-- Records provided follows --

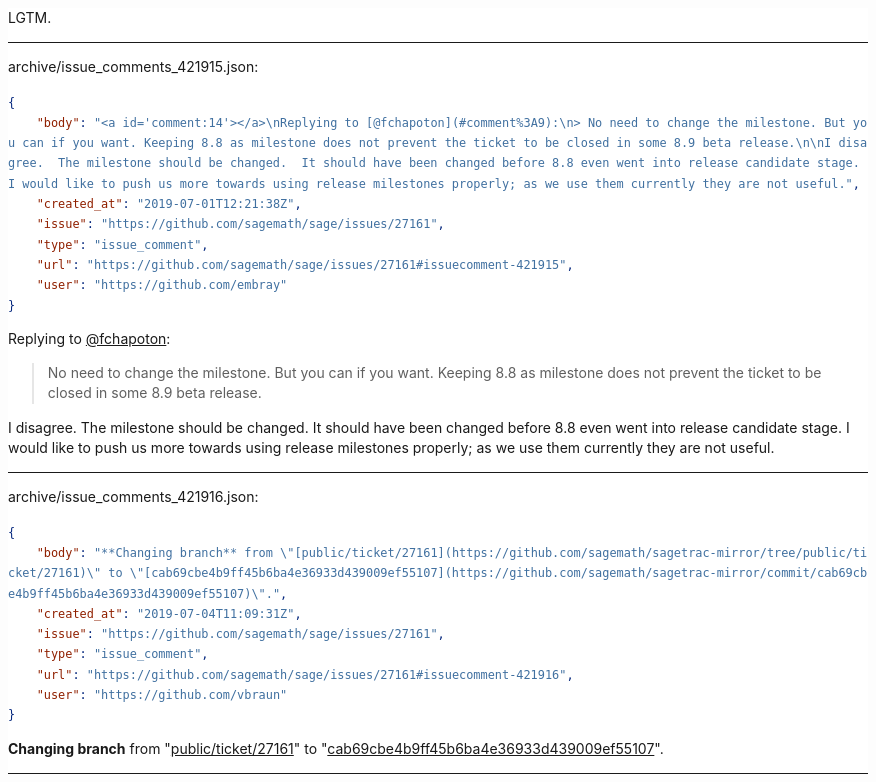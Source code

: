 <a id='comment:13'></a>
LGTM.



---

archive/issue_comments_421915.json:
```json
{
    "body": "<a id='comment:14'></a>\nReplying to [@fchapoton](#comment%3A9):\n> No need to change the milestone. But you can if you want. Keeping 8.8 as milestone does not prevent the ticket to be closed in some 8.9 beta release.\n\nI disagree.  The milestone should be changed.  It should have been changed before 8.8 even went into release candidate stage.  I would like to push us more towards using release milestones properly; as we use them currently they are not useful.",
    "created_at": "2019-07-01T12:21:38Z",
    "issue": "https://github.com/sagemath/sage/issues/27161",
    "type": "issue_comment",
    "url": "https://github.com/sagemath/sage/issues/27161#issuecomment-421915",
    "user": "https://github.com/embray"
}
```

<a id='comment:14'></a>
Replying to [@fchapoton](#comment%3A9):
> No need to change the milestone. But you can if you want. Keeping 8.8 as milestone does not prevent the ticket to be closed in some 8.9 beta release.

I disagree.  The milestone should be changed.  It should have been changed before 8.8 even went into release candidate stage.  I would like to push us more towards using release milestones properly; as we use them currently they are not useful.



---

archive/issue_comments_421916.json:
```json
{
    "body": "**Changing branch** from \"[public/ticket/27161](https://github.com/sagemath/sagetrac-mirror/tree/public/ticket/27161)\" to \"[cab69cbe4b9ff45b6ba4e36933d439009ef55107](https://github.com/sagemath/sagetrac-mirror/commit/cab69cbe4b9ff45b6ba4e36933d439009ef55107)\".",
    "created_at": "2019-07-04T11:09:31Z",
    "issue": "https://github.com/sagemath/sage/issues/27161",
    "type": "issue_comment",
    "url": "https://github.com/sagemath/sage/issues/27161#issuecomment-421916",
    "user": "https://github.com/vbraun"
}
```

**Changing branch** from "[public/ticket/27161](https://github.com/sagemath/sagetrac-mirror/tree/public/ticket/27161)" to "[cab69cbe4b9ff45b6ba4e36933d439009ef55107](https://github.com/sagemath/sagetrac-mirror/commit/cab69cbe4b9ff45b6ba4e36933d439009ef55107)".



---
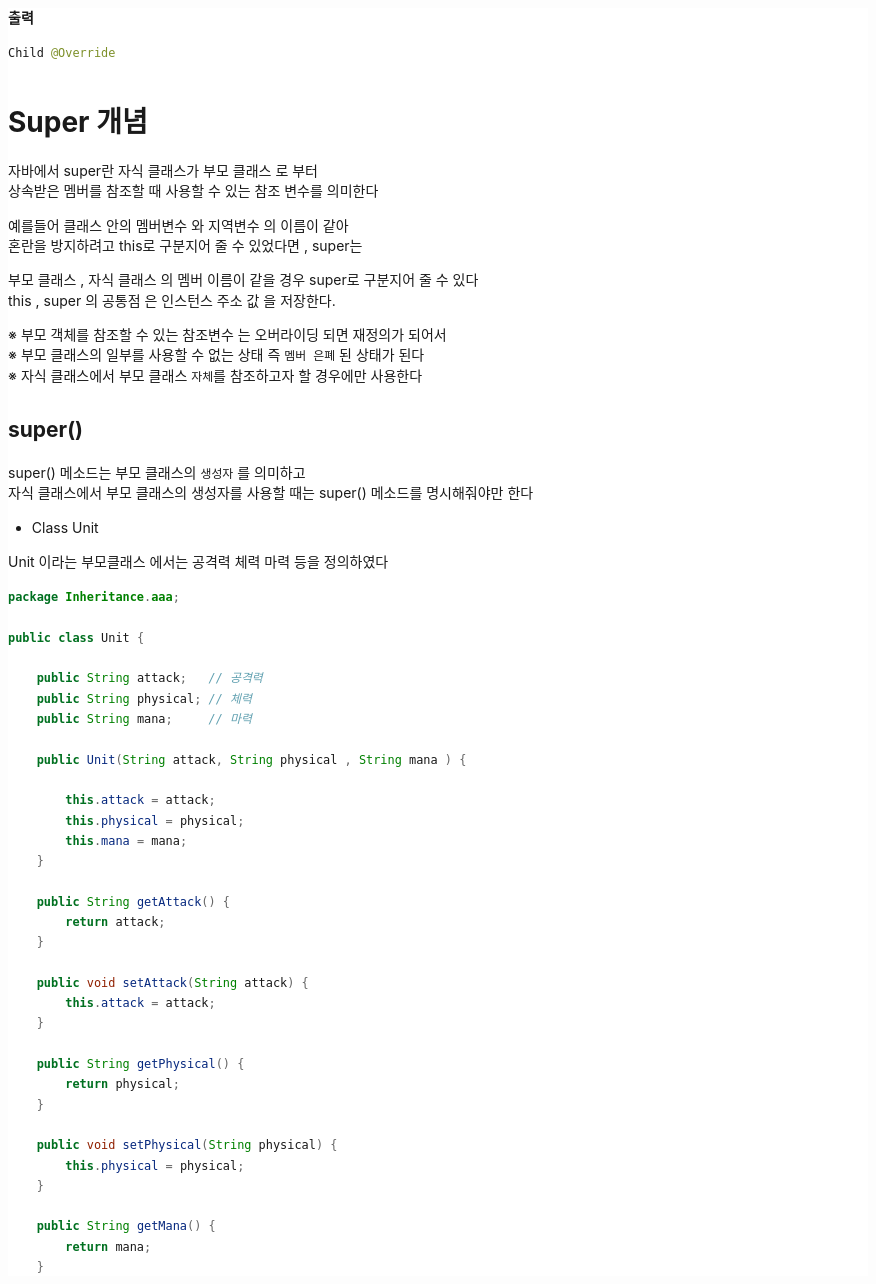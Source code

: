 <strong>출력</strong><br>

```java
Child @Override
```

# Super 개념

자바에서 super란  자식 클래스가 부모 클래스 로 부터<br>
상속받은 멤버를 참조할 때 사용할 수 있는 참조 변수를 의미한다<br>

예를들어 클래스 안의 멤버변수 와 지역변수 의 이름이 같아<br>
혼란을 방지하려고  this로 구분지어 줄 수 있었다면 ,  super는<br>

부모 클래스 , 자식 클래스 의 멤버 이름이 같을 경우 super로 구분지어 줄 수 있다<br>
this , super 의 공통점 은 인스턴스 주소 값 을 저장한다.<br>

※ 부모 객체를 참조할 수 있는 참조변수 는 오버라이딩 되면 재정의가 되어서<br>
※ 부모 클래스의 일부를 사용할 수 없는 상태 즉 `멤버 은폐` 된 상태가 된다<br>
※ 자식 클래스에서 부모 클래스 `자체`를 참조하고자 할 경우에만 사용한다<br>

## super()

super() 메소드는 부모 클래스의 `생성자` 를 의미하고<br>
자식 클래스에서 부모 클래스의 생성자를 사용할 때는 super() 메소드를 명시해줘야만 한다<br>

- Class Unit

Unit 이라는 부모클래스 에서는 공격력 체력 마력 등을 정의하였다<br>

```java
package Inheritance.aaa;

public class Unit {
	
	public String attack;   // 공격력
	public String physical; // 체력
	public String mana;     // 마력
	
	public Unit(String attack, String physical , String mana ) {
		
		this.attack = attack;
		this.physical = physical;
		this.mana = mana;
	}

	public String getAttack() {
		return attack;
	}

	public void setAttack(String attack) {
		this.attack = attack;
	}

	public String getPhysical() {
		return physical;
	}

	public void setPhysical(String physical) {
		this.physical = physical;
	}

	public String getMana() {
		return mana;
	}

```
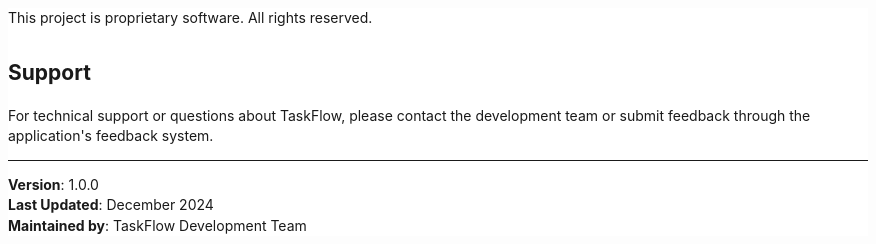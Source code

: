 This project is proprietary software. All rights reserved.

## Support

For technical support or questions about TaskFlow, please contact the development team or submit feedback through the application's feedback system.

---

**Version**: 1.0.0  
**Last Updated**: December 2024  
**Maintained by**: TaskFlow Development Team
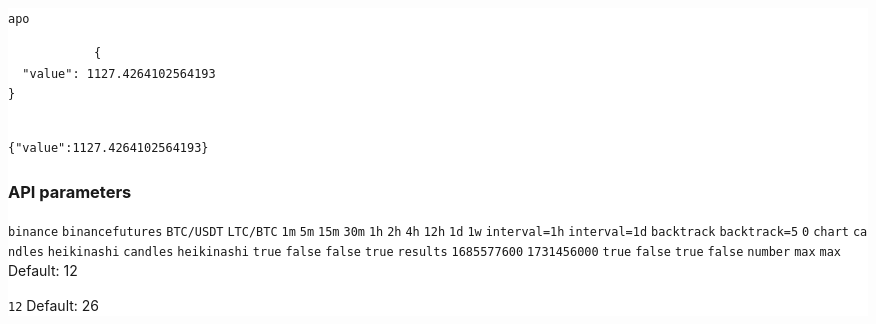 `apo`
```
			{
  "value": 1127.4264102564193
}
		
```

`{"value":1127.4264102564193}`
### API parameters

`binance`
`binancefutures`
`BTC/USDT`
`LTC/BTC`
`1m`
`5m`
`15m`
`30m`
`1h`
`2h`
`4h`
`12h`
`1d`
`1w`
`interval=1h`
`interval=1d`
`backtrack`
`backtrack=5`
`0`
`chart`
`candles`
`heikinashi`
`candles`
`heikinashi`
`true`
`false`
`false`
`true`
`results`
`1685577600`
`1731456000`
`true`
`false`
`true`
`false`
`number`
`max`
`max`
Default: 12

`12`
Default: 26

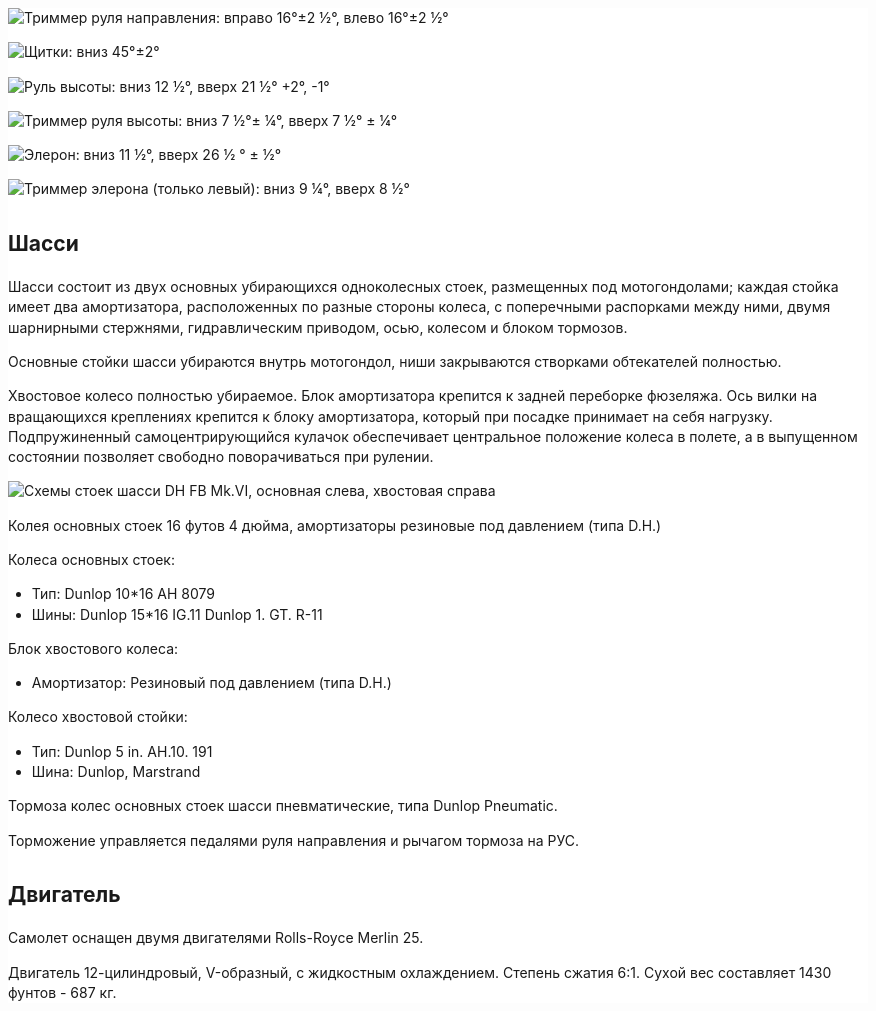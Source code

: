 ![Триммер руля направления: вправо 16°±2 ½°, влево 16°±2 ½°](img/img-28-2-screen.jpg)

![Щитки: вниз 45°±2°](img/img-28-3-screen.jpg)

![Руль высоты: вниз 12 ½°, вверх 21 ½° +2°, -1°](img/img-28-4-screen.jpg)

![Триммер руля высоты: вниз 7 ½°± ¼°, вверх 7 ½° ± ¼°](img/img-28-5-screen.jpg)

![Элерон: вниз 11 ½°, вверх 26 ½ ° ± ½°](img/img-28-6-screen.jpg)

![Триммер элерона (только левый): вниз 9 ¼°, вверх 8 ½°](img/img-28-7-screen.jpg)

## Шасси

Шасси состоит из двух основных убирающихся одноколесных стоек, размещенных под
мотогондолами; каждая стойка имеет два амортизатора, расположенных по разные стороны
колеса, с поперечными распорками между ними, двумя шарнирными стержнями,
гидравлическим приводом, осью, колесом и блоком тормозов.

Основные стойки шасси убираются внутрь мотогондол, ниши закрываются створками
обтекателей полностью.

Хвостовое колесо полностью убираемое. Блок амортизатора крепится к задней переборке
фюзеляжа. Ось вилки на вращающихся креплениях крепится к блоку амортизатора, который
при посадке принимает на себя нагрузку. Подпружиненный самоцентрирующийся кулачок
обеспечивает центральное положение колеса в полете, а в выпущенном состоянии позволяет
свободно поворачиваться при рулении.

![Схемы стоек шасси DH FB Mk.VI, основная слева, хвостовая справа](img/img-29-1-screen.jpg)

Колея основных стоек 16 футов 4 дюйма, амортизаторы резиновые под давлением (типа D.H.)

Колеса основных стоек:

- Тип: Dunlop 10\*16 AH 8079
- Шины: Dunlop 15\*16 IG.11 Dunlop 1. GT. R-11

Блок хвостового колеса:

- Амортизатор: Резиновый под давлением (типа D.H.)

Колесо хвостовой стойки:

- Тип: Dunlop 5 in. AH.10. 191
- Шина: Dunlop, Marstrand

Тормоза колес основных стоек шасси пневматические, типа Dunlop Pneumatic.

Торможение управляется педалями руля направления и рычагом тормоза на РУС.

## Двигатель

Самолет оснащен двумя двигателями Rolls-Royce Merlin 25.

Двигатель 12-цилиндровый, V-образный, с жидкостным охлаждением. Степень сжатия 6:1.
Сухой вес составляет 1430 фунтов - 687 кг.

-- Records provided concluded --

■ **Your assignment**
Would you retype every line shown above exactly, leaving the pictures aside?

■ **Task answer**
Source code

: <a id='comment:13'></a>
LGTM.



---

archive/issue_comments_421915.json:
```json
{
    "body": "<a id='comment:14'></a>\nReplying to [@fchapoton](#comment%3A9):\n> No need to change the milestone. But you can if you want. Keeping 8.8 as milestone does not prevent the ticket to be closed in some 8.9 beta release.\n\nI disagree.  The milestone should be changed.  It should have been changed before 8.8 even went into release candidate stage.  I would like to push us more towards using release milestones properly; as we use them currently they are not useful.",
    "created_at": "2019-07-01T12:21:38Z",
    "issue": "https://github.com/sagemath/sage/issues/27161",
    "type": "issue_comment",
    "url": "https://github.com/sagemath/sage/issues/27161#issuecomment-421915",
    "user": "https://github.com/embray"
}
```

<a id='comment:14'></a>
Replying to [@fchapoton](#comment%3A9):
> No need to change the milestone. But you can if you want. Keeping 8.8 as milestone does not prevent the ticket to be closed in some 8.9 beta release.

I disagree.  The milestone should be changed.  It should have been changed before 8.8 even went into release candidate stage.  I would like to push us more towards using release milestones properly; as we use them currently they are not useful.



---

archive/issue_comments_421916.json:
```json
{
    "body": "**Changing branch** from \"[public/ticket/27161](https://github.com/sagemath/sagetrac-mirror/tree/public/ticket/27161)\" to \"[cab69cbe4b9ff45b6ba4e36933d439009ef55107](https://github.com/sagemath/sagetrac-mirror/commit/cab69cbe4b9ff45b6ba4e36933d439009ef55107)\".",
    "created_at": "2019-07-04T11:09:31Z",
    "issue": "https://github.com/sagemath/sage/issues/27161",
    "type": "issue_comment",
    "url": "https://github.com/sagemath/sage/issues/27161#issuecomment-421916",
    "user": "https://github.com/vbraun"
}
```

**Changing branch** from "[public/ticket/27161](https://github.com/sagemath/sagetrac-mirror/tree/public/ticket/27161)" to "[cab69cbe4b9ff45b6ba4e36933d439009ef55107](https://github.com/sagemath/sagetrac-mirror/commit/cab69cbe4b9ff45b6ba4e36933d439009ef55107)".



---
Source code

: <strong>출력</strong><br>

```java
Child @Override
```

# Super 개념

자바에서 super란  자식 클래스가 부모 클래스 로 부터<br>
상속받은 멤버를 참조할 때 사용할 수 있는 참조 변수를 의미한다<br>

예를들어 클래스 안의 멤버변수 와 지역변수 의 이름이 같아<br>
혼란을 방지하려고  this로 구분지어 줄 수 있었다면 ,  super는<br>

부모 클래스 , 자식 클래스 의 멤버 이름이 같을 경우 super로 구분지어 줄 수 있다<br>
this , super 의 공통점 은 인스턴스 주소 값 을 저장한다.<br>

※ 부모 객체를 참조할 수 있는 참조변수 는 오버라이딩 되면 재정의가 되어서<br>
※ 부모 클래스의 일부를 사용할 수 없는 상태 즉 `멤버 은폐` 된 상태가 된다<br>
※ 자식 클래스에서 부모 클래스 `자체`를 참조하고자 할 경우에만 사용한다<br>

## super()

super() 메소드는 부모 클래스의 `생성자` 를 의미하고<br>
자식 클래스에서 부모 클래스의 생성자를 사용할 때는 super() 메소드를 명시해줘야만 한다<br>

- Class Unit

Unit 이라는 부모클래스 에서는 공격력 체력 마력 등을 정의하였다<br>

```java
package Inheritance.aaa;

public class Unit {
	
	public String attack;   // 공격력
	public String physical; // 체력
	public String mana;     // 마력
	
	public Unit(String attack, String physical , String mana ) {
		
		this.attack = attack;
		this.physical = physical;
		this.mana = mana;
	}

	public String getAttack() {
		return attack;
	}

	public void setAttack(String attack) {
		this.attack = attack;
	}

	public String getPhysical() {
		return physical;
	}

	public void setPhysical(String physical) {
		this.physical = physical;
	}

	public String getMana() {
		return mana;
	}

```
Source code

: This project is proprietary software. All rights reserved.

## Support

For technical support or questions about TaskFlow, please contact the development team or submit feedback through the application's feedback system.

---

**Version**: 1.0.0  
**Last Updated**: December 2024  
**Maintained by**: TaskFlow Development Team
 `apo`
```
			{
  "value": 1127.4264102564193
}
		
```

`{"value":1127.4264102564193}`
### API parameters

`binance`
`binancefutures`
`BTC/USDT`
`LTC/BTC`
`1m`
`5m`
`15m`
`30m`
`1h`
`2h`
`4h`
`12h`
`1d`
`1w`
`interval=1h`
`interval=1d`
`backtrack`
`backtrack=5`
`0`
`chart`
`candles`
`heikinashi`
`candles`
`heikinashi`
`true`
`false`
`false`
`true`
`results`
`1685577600`
`1731456000`
`true`
`false`
`true`
`false`
`number`
`max`
`max`
Default: 12

`12`
Default: 26

Source code

: ![Триммер руля направления: вправо 16°±2 ½°, влево 16°±2 ½°](img/img-28-2-screen.jpg)

![Щитки: вниз 45°±2°](img/img-28-3-screen.jpg)

![Руль высоты: вниз 12 ½°, вверх 21 ½° +2°, -1°](img/img-28-4-screen.jpg)

![Триммер руля высоты: вниз 7 ½°± ¼°, вверх 7 ½° ± ¼°](img/img-28-5-screen.jpg)

![Элерон: вниз 11 ½°, вверх 26 ½ ° ± ½°](img/img-28-6-screen.jpg)

![Триммер элерона (только левый): вниз 9 ¼°, вверх 8 ½°](img/img-28-7-screen.jpg)

## Шасси

Шасси состоит из двух основных убирающихся одноколесных стоек, размещенных под
мотогондолами; каждая стойка имеет два амортизатора, расположенных по разные стороны
колеса, с поперечными распорками между ними, двумя шарнирными стержнями,
гидравлическим приводом, осью, колесом и блоком тормозов.

Основные стойки шасси убираются внутрь мотогондол, ниши закрываются створками
обтекателей полностью.

Хвостовое колесо полностью убираемое. Блок амортизатора крепится к задней переборке
фюзеляжа. Ось вилки на вращающихся креплениях крепится к блоку амортизатора, который
при посадке принимает на себя нагрузку. Подпружиненный самоцентрирующийся кулачок
обеспечивает центральное положение колеса в полете, а в выпущенном состоянии позволяет
свободно поворачиваться при рулении.

![Схемы стоек шасси DH FB Mk.VI, основная слева, хвостовая справа](img/img-29-1-screen.jpg)

Колея основных стоек 16 футов 4 дюйма, амортизаторы резиновые под давлением (типа D.H.)

Колеса основных стоек:

- Тип: Dunlop 10\*16 AH 8079
- Шины: Dunlop 15\*16 IG.11 Dunlop 1. GT. R-11

Блок хвостового колеса:

- Амортизатор: Резиновый под давлением (типа D.H.)

Колесо хвостовой стойки:

- Тип: Dunlop 5 in. AH.10. 191
- Шина: Dunlop, Marstrand

Тормоза колес основных стоек шасси пневматические, типа Dunlop Pneumatic.

Торможение управляется педалями руля направления и рычагом тормоза на РУС.

## Двигатель

Самолет оснащен двумя двигателями Rolls-Royce Merlin 25.

Двигатель 12-цилиндровый, V-образный, с жидкостным охлаждением. Степень сжатия 6:1.
Сухой вес составляет 1430 фунтов - 687 кг.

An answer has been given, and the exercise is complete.